[DATASET EXCERPTS — start]

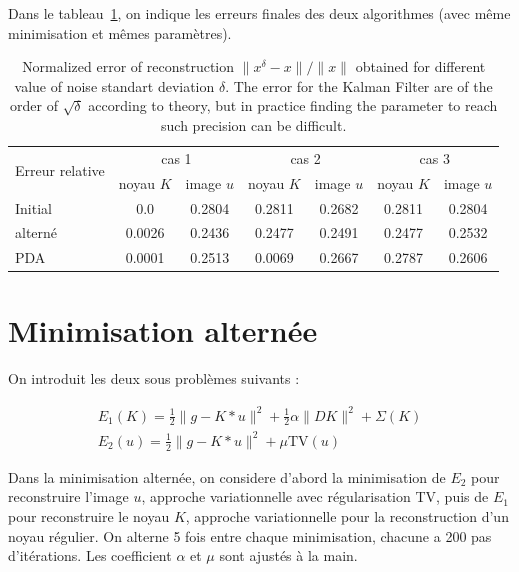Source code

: \documentclass[a4paper]{article}
\begin{document}
Dans le tableau~\ref{tab:compare}, on indique les erreurs finales des deux algorithmes 
(avec même minimisation et mêmes paramètres).
\begin{table}[h]
    \centering
    \begin{tabular}{lcccccc}
    \multirow{2}{*}{Erreur relative}
    &\multicolumn{2}{c}{cas 1}
    &\multicolumn{2}{c}{cas 2}
    &\multicolumn{2}{c}{cas 3}\\
    \cline{2-3}
    \cline{4-5}
    \cline{6-7}
    &noyau $K$& image $u$
    &noyau $K$& image $u$
   &noyau $K$& image $u$
    \\
    \hline
   Initial  &   0.0 & 0.2804
              &  0.2811  & 0.2682
              & 0.2811  & 0.2804
    \\
    alterné  & 0.0026 & 0.2436
                 &0.2477   & 0.2491
                 & 0.2477 &0.2532
    \\
    PDA  &0.0001    & 0.2513
               & 0.0069  & 0.2667
               & 0.2787   &0.2606 
    \end{tabular}
    \caption{Normalized error of reconstruction $\| x^\delta -x \| /\|x\|$ obtained for different value of noise standart deviation $\delta$.
    The error for the Kalman Filter are of the order of $\sqrt{\delta} $ according to theory, but in practice finding the parameter to reach such precision can be difficult.}
    \label{tab:compare}
\end{table}

\section{Minimisation alternée}

On introduit les deux sous problèmes suivants :

\begin{align}
E_1(K) = \frac{1}{2} \| g - K * u\|^2 + \frac{1}{2} \alpha \| D K \|^2 + \Sigma(K) \\
E_2(u) = \frac{1}{2} \| g - K * u\|^2 +  \mu \text{TV} (u)
\end{align}

Dans la minimisation alternée, on considere d'abord la minimisation de $E_2$ 
pour reconstruire l'image $u$, approche variationnelle avec régularisation TV,
 puis de $E_1$ pour reconstruire le noyau $K$, approche variationnelle pour la reconstruction d'un noyau régulier.
On alterne 5 fois entre chaque minimisation, chacune a 200 pas d'itérations.
Les coefficient $\alpha$ et $\mu$ sont ajustés à la main.
\end{document}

[DATASET EXCERPTS — finish]

» **PROBLEM**: Begin at the line above that has "des deux algorithmes" and stop after the line that has "K \|^2 + \Sigma(K) \\", copying each line exactly and adding nothing else.

» **SOLUTION**:
Dans le tableau~\ref{tab:compare}, on indique les erreurs finales des deux algorithmes 
(avec même minimisation et mêmes paramètres).
\begin{table}[h]
    \centering
    \begin{tabular}{lcccccc}
    \multirow{2}{*}{Erreur relative}
    &\multicolumn{2}{c}{cas 1}
    &\multicolumn{2}{c}{cas 2}
    &\multicolumn{2}{c}{cas 3}\\
    \cline{2-3}
    \cline{4-5}
    \cline{6-7}
    &noyau $K$& image $u$
    &noyau $K$& image $u$
   &noyau $K$& image $u$
    \\
    \hline
   Initial  &   0.0 & 0.2804
              &  0.2811  & 0.2682
              & 0.2811  & 0.2804
    \\
    alterné  & 0.0026 & 0.2436
                 &0.2477   & 0.2491
                 & 0.2477 &0.2532
    \\
    PDA  &0.0001    & 0.2513
               & 0.0069  & 0.2667
               & 0.2787   &0.2606 
    \end{tabular}
    \caption{Normalized error of reconstruction $\| x^\delta -x \| /\|x\|$ obtained for different value of noise standart deviation $\delta$.
    The error for the Kalman Filter are of the order of $\sqrt{\delta} $ according to theory, but in practice finding the parameter to reach such precision can be difficult.}
    \label{tab:compare}
\end{table}

\section{Minimisation alternée}

On introduit les deux sous problèmes suivants :

\begin{align}
E_1(K) = \frac{1}{2} \| g - K * u\|^2 + \frac{1}{2} \alpha \| D K \|^2 + \Sigma(K) \\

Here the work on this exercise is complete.